- Your instructions:
Restate all of the entries exactly. Any picture in them should be skipped.

- Listed entries:
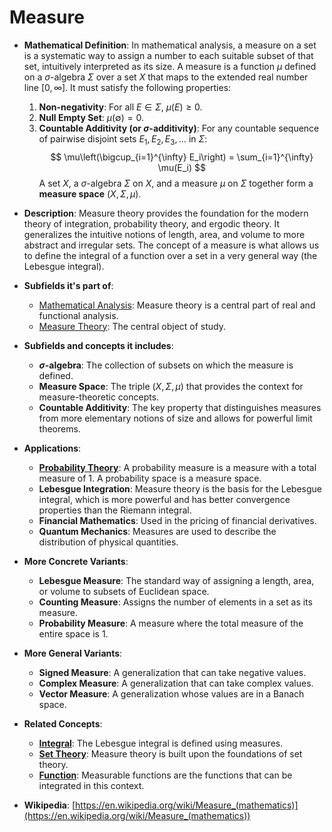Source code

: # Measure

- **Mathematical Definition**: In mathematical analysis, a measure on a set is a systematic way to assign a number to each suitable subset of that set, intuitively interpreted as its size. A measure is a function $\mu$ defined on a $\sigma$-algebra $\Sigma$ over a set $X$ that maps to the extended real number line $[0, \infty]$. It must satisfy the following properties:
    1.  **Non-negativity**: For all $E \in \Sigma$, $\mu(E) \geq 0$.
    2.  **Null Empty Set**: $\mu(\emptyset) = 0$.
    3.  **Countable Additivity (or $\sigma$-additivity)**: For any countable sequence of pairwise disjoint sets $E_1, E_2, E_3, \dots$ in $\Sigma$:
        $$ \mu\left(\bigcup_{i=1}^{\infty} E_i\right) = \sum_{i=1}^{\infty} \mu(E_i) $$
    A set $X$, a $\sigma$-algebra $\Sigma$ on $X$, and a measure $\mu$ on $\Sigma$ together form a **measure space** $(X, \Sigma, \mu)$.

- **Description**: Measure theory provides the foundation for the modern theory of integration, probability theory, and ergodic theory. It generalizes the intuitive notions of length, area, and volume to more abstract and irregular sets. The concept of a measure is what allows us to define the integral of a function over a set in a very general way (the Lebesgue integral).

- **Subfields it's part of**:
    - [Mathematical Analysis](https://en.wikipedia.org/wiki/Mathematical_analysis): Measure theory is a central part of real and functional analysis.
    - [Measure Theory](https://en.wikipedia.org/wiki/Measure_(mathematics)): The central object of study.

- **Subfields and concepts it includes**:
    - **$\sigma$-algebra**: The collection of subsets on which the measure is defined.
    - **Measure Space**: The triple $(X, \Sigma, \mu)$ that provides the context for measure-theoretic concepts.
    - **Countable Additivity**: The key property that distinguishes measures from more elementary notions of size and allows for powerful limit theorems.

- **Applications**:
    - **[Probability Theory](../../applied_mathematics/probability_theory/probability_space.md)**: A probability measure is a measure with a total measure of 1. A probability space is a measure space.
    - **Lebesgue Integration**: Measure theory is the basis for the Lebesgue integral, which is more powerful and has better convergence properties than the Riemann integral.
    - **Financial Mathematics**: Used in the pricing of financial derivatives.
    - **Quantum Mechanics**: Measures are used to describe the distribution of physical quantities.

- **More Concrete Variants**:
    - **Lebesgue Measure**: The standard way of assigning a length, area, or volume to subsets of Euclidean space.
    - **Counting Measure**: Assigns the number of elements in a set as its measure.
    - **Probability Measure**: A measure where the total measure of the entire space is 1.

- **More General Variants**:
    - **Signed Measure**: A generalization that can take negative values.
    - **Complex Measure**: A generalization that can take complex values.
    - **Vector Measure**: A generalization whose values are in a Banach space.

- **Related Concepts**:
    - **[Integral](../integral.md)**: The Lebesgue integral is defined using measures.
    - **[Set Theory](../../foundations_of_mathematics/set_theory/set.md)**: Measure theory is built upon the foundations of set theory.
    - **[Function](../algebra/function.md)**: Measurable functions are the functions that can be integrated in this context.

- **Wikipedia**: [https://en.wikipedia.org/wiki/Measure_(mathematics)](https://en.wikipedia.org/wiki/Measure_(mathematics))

- Expected answer:
Source code

: # Measure

- **Mathematical Definition**: In mathematical analysis, a measure on a set is a systematic way to assign a number to each suitable subset of that set, intuitively interpreted as its size. A measure is a function $\mu$ defined on a $\sigma$-algebra $\Sigma$ over a set $X$ that maps to the extended real number line $[0, \infty]$. It must satisfy the following properties:
    1.  **Non-negativity**: For all $E \in \Sigma$, $\mu(E) \geq 0$.
    2.  **Null Empty Set**: $\mu(\emptyset) = 0$.
    3.  **Countable Additivity (or $\sigma$-additivity)**: For any countable sequence of pairwise disjoint sets $E_1, E_2, E_3, \dots$ in $\Sigma$:
        $$ \mu\left(\bigcup_{i=1}^{\infty} E_i\right) = \sum_{i=1}^{\infty} \mu(E_i) $$
    A set $X$, a $\sigma$-algebra $\Sigma$ on $X$, and a measure $\mu$ on $\Sigma$ together form a **measure space** $(X, \Sigma, \mu)$.

- **Description**: Measure theory provides the foundation for the modern theory of integration, probability theory, and ergodic theory. It generalizes the intuitive notions of length, area, and volume to more abstract and irregular sets. The concept of a measure is what allows us to define the integral of a function over a set in a very general way (the Lebesgue integral).

- **Subfields it's part of**:
    - [Mathematical Analysis](https://en.wikipedia.org/wiki/Mathematical_analysis): Measure theory is a central part of real and functional analysis.
    - [Measure Theory](https://en.wikipedia.org/wiki/Measure_(mathematics)): The central object of study.

- **Subfields and concepts it includes**:
    - **$\sigma$-algebra**: The collection of subsets on which the measure is defined.
    - **Measure Space**: The triple $(X, \Sigma, \mu)$ that provides the context for measure-theoretic concepts.
    - **Countable Additivity**: The key property that distinguishes measures from more elementary notions of size and allows for powerful limit theorems.

- **Applications**:
    - **[Probability Theory](../../applied_mathematics/probability_theory/probability_space.md)**: A probability measure is a measure with a total measure of 1. A probability space is a measure space.
    - **Lebesgue Integration**: Measure theory is the basis for the Lebesgue integral, which is more powerful and has better convergence properties than the Riemann integral.
    - **Financial Mathematics**: Used in the pricing of financial derivatives.
    - **Quantum Mechanics**: Measures are used to describe the distribution of physical quantities.

- **More Concrete Variants**:
    - **Lebesgue Measure**: The standard way of assigning a length, area, or volume to subsets of Euclidean space.
    - **Counting Measure**: Assigns the number of elements in a set as its measure.
    - **Probability Measure**: A measure where the total measure of the entire space is 1.

- **More General Variants**:
    - **Signed Measure**: A generalization that can take negative values.
    - **Complex Measure**: A generalization that can take complex values.
    - **Vector Measure**: A generalization whose values are in a Banach space.

- **Related Concepts**:
    - **[Integral](../integral.md)**: The Lebesgue integral is defined using measures.
    - **[Set Theory](../../foundations_of_mathematics/set_theory/set.md)**: Measure theory is built upon the foundations of set theory.
    - **[Function](../algebra/function.md)**: Measurable functions are the functions that can be integrated in this context.

- **Wikipedia**: [https://en.wikipedia.org/wiki/Measure_(mathematics)](https://en.wikipedia.org/wiki/Measure_(mathematics))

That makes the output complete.